>Well, I can't find any reference to 'PCBC' mode in applied cryptography,
>so I can't agree or disagree :)
>
>Ok - here my crypto-knowledge (or, rather, the lack thereof) is going to
>show:
>
>Surely CBC mode can't work across the whole loopback device anyway? It
>only applies across the whole device it would mean we couldn't
>random-seek,
>right?
Well we could, but every read/write would require every block to be
read/written. A major performance problem for a block device.
>> There're problems with IDEA, too (ECB mode), but I'm not even going to
There are major problems with ECB mode, especially on a disk where there
are superblock magic numbers and predictable headers and patterns. CBC
mode is much better, but if it can only be applied on a per-block basis,
you still have major problems with security (more same-key cyphertexts).
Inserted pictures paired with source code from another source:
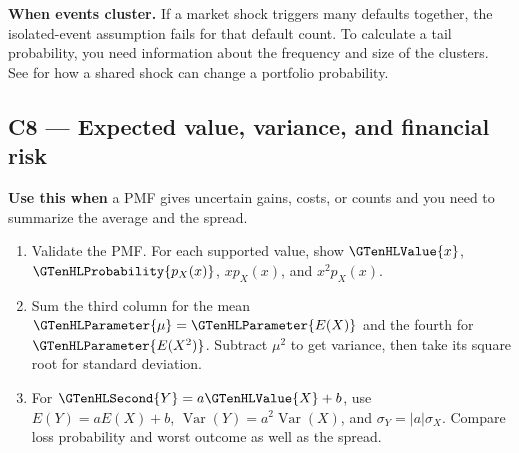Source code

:\textbf{When events cluster.} If a market shock triggers many defaults together, the isolated-event assumption fails for that default count. To calculate a tail probability, you need information about the frequency and size of the clusters. See  for how a shared shock can change a portfolio probability.
\par\nobreak
{}

\newpage
\subsection{C8 --- Expected value, variance, and financial risk}\label{crit:C8}
\textbf{Use this when} a PMF gives uncertain gains, costs, or counts and you need to summarize the average and the spread.

\begin{enumerate}
\item Validate the PMF. For each supported value, show \(\GTenHLValue{x}\), \(\GTenHLProbability{p_X(x)}\), \(xp_X(x)\), and \(x^2p_X(x)\).
\item Sum the third column for the mean \(\GTenHLParameter{\mu}=\GTenHLParameter{E(X)}\) and the fourth for \(\GTenHLParameter{E(X^2)}\). Subtract \(\mu^2\) to get variance, then take its square root for standard deviation.
\item For \(\GTenHLSecond{Y}=a\GTenHLValue{X}+b\), use \(E(Y)=aE(X)+b\), \(\operatorname{Var}(Y)=a^2\operatorname{Var}(X)\), and \(\sigma_Y=|a|\sigma_X\). Compare loss probability and worst outcome as well as the spread.
\end{enumerate}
If the key was somehow dependent on the block number on disk, this would
be a much less significant problem.
>> If we made the CBC mode work for the filesystem as a whole, not just
>the
>> blocks, then with my current patch it would be possible to
>encrypt/decrypt
>
>Ok - so you have confirmed that it works on a block basis.
>
>Doesn't this mean that we can't transfer an FS made on one platform to a
>different architecture? (eg i386 to Alpha - I believe that Alpha have
>4k blocks - if my memory serves me)
This is memory block size, not FS block size. Ext2 has a variable block
size, but all ext2 implementations can handle any valid block size.
However, would a big-endian machine be able to read an ext2 filesystem
written by a little-endian machine? I am not thinking clearly right now
due to lack of caffeine. I guess it would, as data must have to be put
into bus endianness upon leaving the processor.